## Task requirements
Your answer must be the records, copied with no change.

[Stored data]
*** Block opens ***
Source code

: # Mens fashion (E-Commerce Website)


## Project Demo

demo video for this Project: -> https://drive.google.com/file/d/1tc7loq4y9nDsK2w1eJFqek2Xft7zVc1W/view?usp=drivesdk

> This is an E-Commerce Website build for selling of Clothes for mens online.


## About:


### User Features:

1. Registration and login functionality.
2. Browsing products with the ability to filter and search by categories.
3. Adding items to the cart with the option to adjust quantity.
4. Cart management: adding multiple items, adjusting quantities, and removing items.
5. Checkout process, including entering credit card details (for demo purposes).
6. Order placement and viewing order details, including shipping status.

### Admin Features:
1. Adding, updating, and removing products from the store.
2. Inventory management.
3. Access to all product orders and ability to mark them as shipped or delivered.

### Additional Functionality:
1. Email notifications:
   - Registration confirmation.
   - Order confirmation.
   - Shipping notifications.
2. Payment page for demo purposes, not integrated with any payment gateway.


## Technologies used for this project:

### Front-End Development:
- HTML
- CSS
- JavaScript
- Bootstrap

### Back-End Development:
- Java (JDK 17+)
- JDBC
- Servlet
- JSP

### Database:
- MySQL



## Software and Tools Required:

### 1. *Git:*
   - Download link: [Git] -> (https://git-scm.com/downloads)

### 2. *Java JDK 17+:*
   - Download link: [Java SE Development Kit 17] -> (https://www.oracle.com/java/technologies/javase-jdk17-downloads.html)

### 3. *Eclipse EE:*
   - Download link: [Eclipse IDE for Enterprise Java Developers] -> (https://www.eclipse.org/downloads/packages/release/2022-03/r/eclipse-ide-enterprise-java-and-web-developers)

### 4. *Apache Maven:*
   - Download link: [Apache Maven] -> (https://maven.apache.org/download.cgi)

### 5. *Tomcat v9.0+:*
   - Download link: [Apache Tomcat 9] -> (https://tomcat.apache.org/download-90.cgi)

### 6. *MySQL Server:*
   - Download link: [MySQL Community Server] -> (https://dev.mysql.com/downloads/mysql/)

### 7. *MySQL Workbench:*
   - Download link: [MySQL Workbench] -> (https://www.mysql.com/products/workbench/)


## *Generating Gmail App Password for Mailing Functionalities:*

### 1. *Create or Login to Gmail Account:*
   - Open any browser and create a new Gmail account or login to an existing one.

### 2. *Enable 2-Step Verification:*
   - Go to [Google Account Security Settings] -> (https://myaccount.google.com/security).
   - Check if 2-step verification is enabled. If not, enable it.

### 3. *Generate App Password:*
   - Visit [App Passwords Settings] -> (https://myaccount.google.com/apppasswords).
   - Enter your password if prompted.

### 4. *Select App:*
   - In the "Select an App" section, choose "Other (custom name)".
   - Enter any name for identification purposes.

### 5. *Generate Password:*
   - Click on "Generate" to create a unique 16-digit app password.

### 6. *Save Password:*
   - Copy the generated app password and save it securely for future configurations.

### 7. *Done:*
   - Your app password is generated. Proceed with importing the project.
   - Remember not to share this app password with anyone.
*** Block closes ***
## Response for this exercise
Source code

: # Mens fashion (E-Commerce Website)


## Project Demo

demo video for this Project: -> https://drive.google.com/file/d/1tc7loq4y9nDsK2w1eJFqek2Xft7zVc1W/view?usp=drivesdk

> This is an E-Commerce Website build for selling of Clothes for mens online.


## About:


### User Features:

1. Registration and login functionality.
2. Browsing products with the ability to filter and search by categories.
3. Adding items to the cart with the option to adjust quantity.
4. Cart management: adding multiple items, adjusting quantities, and removing items.
5. Checkout process, including entering credit card details (for demo purposes).
6. Order placement and viewing order details, including shipping status.

### Admin Features:
1. Adding, updating, and removing products from the store.
2. Inventory management.
3. Access to all product orders and ability to mark them as shipped or delivered.

### Additional Functionality:
1. Email notifications:
   - Registration confirmation.
   - Order confirmation.
   - Shipping notifications.
2. Payment page for demo purposes, not integrated with any payment gateway.


## Technologies used for this project:

### Front-End Development:
- HTML
- CSS
- JavaScript
- Bootstrap

### Back-End Development:
- Java (JDK 17+)
- JDBC
- Servlet
- JSP

### Database:
- MySQL



## Software and Tools Required:

### 1. *Git:*
   - Download link: [Git] -> (https://git-scm.com/downloads)

### 2. *Java JDK 17+:*
   - Download link: [Java SE Development Kit 17] -> (https://www.oracle.com/java/technologies/javase-jdk17-downloads.html)

### 3. *Eclipse EE:*
   - Download link: [Eclipse IDE for Enterprise Java Developers] -> (https://www.eclipse.org/downloads/packages/release/2022-03/r/eclipse-ide-enterprise-java-and-web-developers)

### 4. *Apache Maven:*
   - Download link: [Apache Maven] -> (https://maven.apache.org/download.cgi)

### 5. *Tomcat v9.0+:*
   - Download link: [Apache Tomcat 9] -> (https://tomcat.apache.org/download-90.cgi)

### 6. *MySQL Server:*
   - Download link: [MySQL Community Server] -> (https://dev.mysql.com/downloads/mysql/)

### 7. *MySQL Workbench:*
   - Download link: [MySQL Workbench] -> (https://www.mysql.com/products/workbench/)


## *Generating Gmail App Password for Mailing Functionalities:*

### 1. *Create or Login to Gmail Account:*
   - Open any browser and create a new Gmail account or login to an existing one.

### 2. *Enable 2-Step Verification:*
   - Go to [Google Account Security Settings] -> (https://myaccount.google.com/security).
   - Check if 2-step verification is enabled. If not, enable it.

### 3. *Generate App Password:*
   - Visit [App Passwords Settings] -> (https://myaccount.google.com/apppasswords).
   - Enter your password if prompted.

### 4. *Select App:*
   - In the "Select an App" section, choose "Other (custom name)".
   - Enter any name for identification purposes.

### 5. *Generate Password:*
   - Click on "Generate" to create a unique 16-digit app password.

### 6. *Save Password:*
   - Copy the generated app password and save it securely for future configurations.

### 7. *Done:*
   - Your app password is generated. Proceed with importing the project.
   - Remember not to share this app password with anyone.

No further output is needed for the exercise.